That person who so deeply wounded me and my family all those years ago, never admitted wrong, never looked me in the eye and said, I am so sorry for the way I attacked you and lied about you. So I can’t be in a relationship with a person who’s untrustworthy like that. But I can forgive and say, God, you have to handle that side of the equation. I’m going to handle mine.
D. Forgiveness is not a feeling.
D. Forgiveness is not a feeling.
And then forgiveness is not a feeling.
Sometimes we think when we feel like it, we’ll get around to forgiving. But if you’re like me, you might not ever get around to it if you wait on your feelings to forgive. I’m good at holding grudges. I’m good at remembering wrongs. I’m good at rehashing the past.
And don’t look at me like you don’t know what I’m talking about. Lol. You probably are as well. You even hear yourself say, “The more I think about that, the madder I get it.” Because you’re just rehashing it.
And we’re often basing our decisions on our feelings. But forgiveness is not a feeling. Forgiveness is a decision of the will. Forgiveness is saying, God, I will release and I will let you heal my feelings in time. It may come instantaneously. Or healing of your feelings may come over time. It may not ever be complete this side of heaven, but you can still forgive, even though sometimes you hurt, even though sometimes it brings back pain, even though sometimes you still feel the damage that they did to you or did to someone that you love. But we don’t wait on our feelings.
Jesus modeled that on the night he was betrayed when he went to the Garden of Gethsemane. And the Bible says he fell on his face three times in prayer before God the Father. And he prayed, Father, if you are willing, let this cup — He was talking about the proverbial cup of suffering that He was going to drink as He took the punishment for the sin of the world —yours and mine — Father, if it’s possible, let this cup pass from me, nevertheless, Your will be done.
Jesus didn’t feel like going to the cross, but he did it anyway because it was an act of his will to surrender to his Heavenly Father and His will for his life.
And when we forgive, it is not because we feel like forgiving. It is because we are stepping out in faith, and we’re trusting our Heavenly Father that He will help us do this and this is the right thing to do, and that He will one day make all wrong right. We can trust Him.
In the meantime, some of you have heard of a lady named the late Corrie Ten Boom. Her family in the Netherlands hid Jews during World War II under Nazi rule. Her family was discovered and they were thrown into a concentration camp. And Corrie Ten Boom was in a concentration camp for years, not knowing if she would ever live to get out. Later in her life as a Christian, she went around speaking and lecturing.
And one day she met one of the most cruel prison guards from her time in a concentration camp. And he came up to her and he put out his hand and asked her for forgiveness.
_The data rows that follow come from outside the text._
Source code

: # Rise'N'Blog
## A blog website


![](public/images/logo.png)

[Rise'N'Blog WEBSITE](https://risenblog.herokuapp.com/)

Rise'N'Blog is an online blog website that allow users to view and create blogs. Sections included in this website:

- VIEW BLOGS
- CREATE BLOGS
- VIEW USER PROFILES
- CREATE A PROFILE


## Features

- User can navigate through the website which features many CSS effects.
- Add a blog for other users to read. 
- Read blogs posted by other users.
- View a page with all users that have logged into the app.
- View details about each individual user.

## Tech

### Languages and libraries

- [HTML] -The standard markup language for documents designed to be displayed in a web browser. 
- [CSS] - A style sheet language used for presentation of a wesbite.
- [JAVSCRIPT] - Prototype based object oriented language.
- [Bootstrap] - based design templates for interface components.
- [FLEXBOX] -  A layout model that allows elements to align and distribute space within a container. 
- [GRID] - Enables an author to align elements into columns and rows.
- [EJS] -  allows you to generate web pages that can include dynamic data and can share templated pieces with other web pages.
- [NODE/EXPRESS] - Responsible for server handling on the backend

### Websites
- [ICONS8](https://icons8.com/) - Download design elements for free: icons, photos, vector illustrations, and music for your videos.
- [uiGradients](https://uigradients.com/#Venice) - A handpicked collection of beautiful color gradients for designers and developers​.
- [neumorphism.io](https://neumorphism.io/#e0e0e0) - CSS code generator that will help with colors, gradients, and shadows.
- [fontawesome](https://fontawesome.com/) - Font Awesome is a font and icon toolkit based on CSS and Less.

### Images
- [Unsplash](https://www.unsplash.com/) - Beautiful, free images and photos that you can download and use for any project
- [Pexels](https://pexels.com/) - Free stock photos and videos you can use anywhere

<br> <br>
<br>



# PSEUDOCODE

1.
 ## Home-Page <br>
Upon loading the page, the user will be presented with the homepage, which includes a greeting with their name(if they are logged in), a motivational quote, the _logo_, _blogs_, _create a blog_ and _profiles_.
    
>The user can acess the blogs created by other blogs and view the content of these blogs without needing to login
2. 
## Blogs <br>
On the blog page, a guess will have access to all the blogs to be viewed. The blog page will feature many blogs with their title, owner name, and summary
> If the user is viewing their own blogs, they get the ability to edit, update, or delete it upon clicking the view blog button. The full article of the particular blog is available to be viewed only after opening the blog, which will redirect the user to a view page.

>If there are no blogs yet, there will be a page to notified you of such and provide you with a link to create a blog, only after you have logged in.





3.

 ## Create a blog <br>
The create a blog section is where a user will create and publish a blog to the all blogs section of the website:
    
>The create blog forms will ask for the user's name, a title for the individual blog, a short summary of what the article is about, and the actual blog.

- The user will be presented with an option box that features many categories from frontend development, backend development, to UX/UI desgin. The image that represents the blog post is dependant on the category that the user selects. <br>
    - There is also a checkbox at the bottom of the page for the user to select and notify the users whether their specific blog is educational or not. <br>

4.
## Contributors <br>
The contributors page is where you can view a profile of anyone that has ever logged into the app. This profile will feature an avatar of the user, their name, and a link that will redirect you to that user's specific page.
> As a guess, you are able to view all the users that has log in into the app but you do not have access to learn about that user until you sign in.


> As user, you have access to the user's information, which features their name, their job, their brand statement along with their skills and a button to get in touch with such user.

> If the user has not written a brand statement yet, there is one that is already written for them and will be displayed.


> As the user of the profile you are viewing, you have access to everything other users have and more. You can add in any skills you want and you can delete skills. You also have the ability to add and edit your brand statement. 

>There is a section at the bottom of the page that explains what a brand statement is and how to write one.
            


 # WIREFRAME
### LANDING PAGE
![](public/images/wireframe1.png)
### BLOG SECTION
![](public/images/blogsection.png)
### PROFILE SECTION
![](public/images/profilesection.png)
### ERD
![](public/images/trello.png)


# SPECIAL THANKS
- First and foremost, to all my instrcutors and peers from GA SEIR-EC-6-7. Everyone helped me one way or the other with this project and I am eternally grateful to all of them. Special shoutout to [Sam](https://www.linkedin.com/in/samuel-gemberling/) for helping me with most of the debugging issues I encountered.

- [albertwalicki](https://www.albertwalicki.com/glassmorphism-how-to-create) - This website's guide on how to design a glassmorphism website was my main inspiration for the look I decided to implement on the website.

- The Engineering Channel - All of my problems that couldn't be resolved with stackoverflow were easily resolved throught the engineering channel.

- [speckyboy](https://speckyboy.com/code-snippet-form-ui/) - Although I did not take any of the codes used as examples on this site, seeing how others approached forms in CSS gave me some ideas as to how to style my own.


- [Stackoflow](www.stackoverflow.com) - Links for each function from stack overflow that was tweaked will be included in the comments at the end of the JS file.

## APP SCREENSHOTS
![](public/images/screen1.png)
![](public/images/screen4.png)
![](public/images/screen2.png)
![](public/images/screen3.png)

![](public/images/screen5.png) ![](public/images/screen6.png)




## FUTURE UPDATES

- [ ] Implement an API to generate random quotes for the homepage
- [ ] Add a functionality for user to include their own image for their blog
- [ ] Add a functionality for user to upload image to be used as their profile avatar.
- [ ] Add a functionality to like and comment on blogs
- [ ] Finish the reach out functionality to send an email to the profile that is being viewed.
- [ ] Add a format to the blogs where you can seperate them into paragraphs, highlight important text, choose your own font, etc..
And she said in that moment she recoiled, not wanting to forgive him. But in that moment, she said she remembered that her forgiveness could not be based on her feelings. It had to be based on God’s will for her life.
And she said the coldness left as she put out her hand. And she said, yes, brother, I forgive you. With all my heart, I forgive you. She said, “I had never known God’s love so intensely as I did then. But even then I realized it was not my love. I had tried and did not have the power.” It was the power of the Holy Spirit. So she stepped out in faith and God took care of her feelings. And sometimes that’s what we have to do as well.
So if forgiveness is not excusing or forgetting, reconciling or just a feeling, what is forgiveness?
II. What Forgiveness Is
II. What Forgiveness Is
We’ll go back to Ephesians 4:32. “Be kind to one another, tenderhearted, forgiving,” there’s our word, “forgiving one another as God in Christ forgave you.”
Forgiveness is the gracious act of letting go of resentment, anger, or the desire for revenge against someone who has wronged you.
Forgiveness is the gracious act of letting go of resentment, anger, or the desire for revenge against someone who has wronged you.
A. Forgiveness is an act of grace.
A. Forgiveness is an act of grace.
That’s what it means to forgive. This kind of forgiveness is an act of grace.
The word Paul uses for Forgive in Ephesians 4:32 is charizomai.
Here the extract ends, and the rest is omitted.